● **Materials provided**
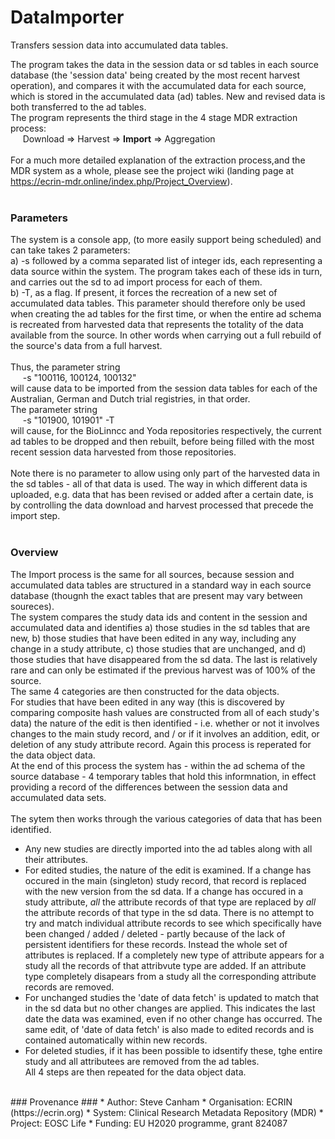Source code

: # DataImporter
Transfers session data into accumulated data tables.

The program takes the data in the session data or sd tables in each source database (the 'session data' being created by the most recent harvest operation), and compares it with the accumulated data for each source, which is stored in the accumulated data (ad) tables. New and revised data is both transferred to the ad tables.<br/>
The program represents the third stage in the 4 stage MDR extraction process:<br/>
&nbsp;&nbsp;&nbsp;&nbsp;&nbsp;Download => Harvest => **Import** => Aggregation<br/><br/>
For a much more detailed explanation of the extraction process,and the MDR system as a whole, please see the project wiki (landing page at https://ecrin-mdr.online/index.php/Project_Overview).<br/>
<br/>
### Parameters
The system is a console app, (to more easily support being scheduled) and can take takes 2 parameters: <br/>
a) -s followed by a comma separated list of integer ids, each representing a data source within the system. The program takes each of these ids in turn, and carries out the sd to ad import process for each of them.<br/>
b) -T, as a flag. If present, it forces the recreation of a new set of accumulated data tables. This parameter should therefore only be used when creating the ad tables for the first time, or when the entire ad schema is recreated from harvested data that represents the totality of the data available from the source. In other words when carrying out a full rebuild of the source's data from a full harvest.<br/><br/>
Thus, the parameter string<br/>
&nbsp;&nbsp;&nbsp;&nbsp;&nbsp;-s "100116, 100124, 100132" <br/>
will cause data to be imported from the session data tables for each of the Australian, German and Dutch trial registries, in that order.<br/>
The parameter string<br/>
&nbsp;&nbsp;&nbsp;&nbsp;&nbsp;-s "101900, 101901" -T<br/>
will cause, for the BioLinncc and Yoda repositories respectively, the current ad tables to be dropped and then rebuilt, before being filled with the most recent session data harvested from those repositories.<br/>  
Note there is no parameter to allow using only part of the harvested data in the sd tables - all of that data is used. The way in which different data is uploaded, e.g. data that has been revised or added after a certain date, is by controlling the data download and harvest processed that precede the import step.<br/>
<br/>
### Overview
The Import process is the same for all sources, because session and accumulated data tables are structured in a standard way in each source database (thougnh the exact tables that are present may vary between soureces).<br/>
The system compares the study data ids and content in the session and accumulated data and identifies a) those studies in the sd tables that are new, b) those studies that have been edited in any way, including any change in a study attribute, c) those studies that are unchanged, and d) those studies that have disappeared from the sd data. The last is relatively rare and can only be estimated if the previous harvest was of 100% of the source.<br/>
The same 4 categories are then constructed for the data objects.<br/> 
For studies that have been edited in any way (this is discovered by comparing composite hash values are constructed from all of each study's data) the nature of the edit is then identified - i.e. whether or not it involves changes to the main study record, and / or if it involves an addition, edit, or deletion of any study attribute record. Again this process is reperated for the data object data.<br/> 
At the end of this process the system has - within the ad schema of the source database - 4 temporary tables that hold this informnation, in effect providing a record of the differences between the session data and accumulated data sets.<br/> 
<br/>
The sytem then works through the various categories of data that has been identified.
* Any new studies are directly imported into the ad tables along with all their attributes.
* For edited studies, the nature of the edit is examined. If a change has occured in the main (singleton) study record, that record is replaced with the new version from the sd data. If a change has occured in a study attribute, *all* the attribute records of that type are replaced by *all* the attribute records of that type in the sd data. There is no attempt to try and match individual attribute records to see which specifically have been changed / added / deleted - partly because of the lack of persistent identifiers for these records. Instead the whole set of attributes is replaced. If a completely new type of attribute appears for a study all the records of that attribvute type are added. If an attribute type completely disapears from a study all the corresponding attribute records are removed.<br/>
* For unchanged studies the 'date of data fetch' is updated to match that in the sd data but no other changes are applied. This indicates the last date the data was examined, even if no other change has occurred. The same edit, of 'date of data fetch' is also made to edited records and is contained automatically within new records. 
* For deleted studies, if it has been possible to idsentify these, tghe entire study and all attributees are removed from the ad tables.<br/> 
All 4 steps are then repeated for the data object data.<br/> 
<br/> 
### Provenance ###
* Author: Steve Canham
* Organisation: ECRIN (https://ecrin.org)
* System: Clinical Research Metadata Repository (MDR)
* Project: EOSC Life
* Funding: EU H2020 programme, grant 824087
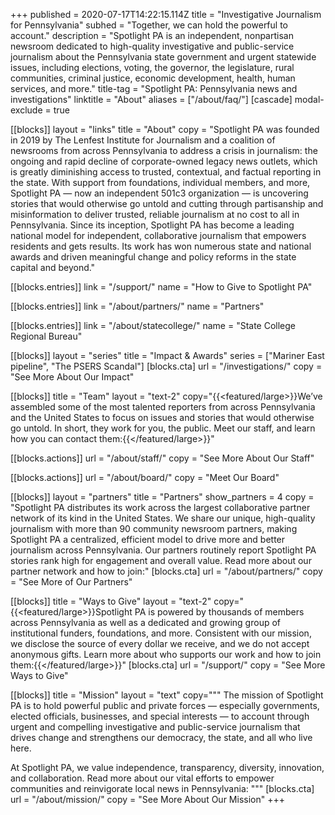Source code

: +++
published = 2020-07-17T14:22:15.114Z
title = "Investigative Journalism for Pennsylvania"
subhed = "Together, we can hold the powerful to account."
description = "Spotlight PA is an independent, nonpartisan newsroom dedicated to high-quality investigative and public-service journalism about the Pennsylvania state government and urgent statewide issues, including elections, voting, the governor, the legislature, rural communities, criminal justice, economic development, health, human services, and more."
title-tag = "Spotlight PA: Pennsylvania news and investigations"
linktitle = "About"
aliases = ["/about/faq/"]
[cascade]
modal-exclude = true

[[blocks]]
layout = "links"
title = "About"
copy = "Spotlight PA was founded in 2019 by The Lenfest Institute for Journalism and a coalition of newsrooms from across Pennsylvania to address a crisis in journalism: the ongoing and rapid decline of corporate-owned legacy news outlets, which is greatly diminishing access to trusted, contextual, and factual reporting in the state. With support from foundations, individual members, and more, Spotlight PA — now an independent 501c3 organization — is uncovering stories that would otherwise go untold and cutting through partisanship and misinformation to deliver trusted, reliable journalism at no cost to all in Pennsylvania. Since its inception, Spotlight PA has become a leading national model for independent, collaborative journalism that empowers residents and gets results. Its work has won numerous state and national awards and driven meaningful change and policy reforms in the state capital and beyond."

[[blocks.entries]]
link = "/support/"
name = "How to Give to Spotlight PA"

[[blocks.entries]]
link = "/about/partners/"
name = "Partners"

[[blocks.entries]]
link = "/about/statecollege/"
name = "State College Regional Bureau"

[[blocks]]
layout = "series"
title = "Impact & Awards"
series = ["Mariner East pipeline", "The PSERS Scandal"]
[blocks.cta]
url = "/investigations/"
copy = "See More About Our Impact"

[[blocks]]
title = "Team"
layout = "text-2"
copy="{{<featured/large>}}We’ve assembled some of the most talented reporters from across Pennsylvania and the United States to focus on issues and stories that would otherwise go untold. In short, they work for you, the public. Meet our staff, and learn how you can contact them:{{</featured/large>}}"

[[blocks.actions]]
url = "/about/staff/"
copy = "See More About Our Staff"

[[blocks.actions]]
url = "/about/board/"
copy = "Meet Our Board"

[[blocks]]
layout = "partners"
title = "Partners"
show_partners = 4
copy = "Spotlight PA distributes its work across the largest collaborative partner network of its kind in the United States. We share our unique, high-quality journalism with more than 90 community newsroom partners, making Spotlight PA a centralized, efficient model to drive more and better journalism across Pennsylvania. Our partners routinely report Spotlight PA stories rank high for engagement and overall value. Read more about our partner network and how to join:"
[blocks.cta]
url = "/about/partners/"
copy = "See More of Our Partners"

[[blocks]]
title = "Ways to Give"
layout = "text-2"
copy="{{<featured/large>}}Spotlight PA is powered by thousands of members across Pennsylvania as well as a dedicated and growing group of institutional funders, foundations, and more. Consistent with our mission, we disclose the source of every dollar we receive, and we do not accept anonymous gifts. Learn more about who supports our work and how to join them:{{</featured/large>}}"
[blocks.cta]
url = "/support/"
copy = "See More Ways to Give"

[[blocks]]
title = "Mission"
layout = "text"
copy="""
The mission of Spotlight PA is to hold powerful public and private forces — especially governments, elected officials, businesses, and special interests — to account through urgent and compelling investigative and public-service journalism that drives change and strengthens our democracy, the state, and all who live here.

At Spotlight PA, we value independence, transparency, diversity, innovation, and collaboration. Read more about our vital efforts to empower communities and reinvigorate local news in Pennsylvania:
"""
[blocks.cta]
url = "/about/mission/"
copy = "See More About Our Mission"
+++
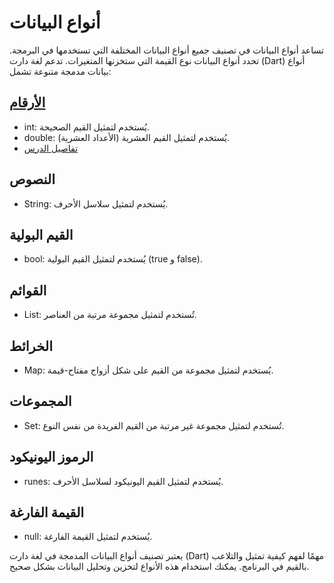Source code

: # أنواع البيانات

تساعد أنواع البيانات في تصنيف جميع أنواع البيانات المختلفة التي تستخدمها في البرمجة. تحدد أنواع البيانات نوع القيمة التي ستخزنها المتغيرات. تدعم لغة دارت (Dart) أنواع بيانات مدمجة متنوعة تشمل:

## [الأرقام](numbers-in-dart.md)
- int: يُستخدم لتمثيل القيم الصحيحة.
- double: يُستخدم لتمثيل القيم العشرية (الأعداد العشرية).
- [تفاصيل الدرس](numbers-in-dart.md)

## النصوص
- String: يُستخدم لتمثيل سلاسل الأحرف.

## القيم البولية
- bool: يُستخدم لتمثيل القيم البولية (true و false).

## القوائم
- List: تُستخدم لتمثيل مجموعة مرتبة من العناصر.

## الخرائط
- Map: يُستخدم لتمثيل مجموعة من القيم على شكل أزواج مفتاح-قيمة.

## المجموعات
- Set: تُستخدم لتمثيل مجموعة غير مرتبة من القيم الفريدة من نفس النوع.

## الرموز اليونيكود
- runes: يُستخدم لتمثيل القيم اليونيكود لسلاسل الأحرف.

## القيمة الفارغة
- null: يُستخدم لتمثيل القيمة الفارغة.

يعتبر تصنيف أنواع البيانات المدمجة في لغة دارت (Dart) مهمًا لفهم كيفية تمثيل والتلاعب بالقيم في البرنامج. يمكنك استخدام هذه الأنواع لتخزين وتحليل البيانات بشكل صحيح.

● **What you need to do**
Exact copy, pictures excluded: repeat the lines from the top of the material through the line with "will cause, for".

● **Solution for this problem**
Source code

: # DataImporter
Transfers session data into accumulated data tables.

The program takes the data in the session data or sd tables in each source database (the 'session data' being created by the most recent harvest operation), and compares it with the accumulated data for each source, which is stored in the accumulated data (ad) tables. New and revised data is both transferred to the ad tables.<br/>
The program represents the third stage in the 4 stage MDR extraction process:<br/>
&nbsp;&nbsp;&nbsp;&nbsp;&nbsp;Download => Harvest => **Import** => Aggregation<br/><br/>
For a much more detailed explanation of the extraction process,and the MDR system as a whole, please see the project wiki (landing page at https://ecrin-mdr.online/index.php/Project_Overview).<br/>
<br/>
### Parameters
The system is a console app, (to more easily support being scheduled) and can take takes 2 parameters: <br/>
a) -s followed by a comma separated list of integer ids, each representing a data source within the system. The program takes each of these ids in turn, and carries out the sd to ad import process for each of them.<br/>
b) -T, as a flag. If present, it forces the recreation of a new set of accumulated data tables. This parameter should therefore only be used when creating the ad tables for the first time, or when the entire ad schema is recreated from harvested data that represents the totality of the data available from the source. In other words when carrying out a full rebuild of the source's data from a full harvest.<br/><br/>
Thus, the parameter string<br/>
&nbsp;&nbsp;&nbsp;&nbsp;&nbsp;-s "100116, 100124, 100132" <br/>
will cause data to be imported from the session data tables for each of the Australian, German and Dutch trial registries, in that order.<br/>
The parameter string<br/>
&nbsp;&nbsp;&nbsp;&nbsp;&nbsp;-s "101900, 101901" -T<br/>
will cause, for the BioLinncc and Yoda repositories respectively, the current ad tables to be dropped and then rebuilt, before being filled with the most recent session data harvested from those repositories.<br/>  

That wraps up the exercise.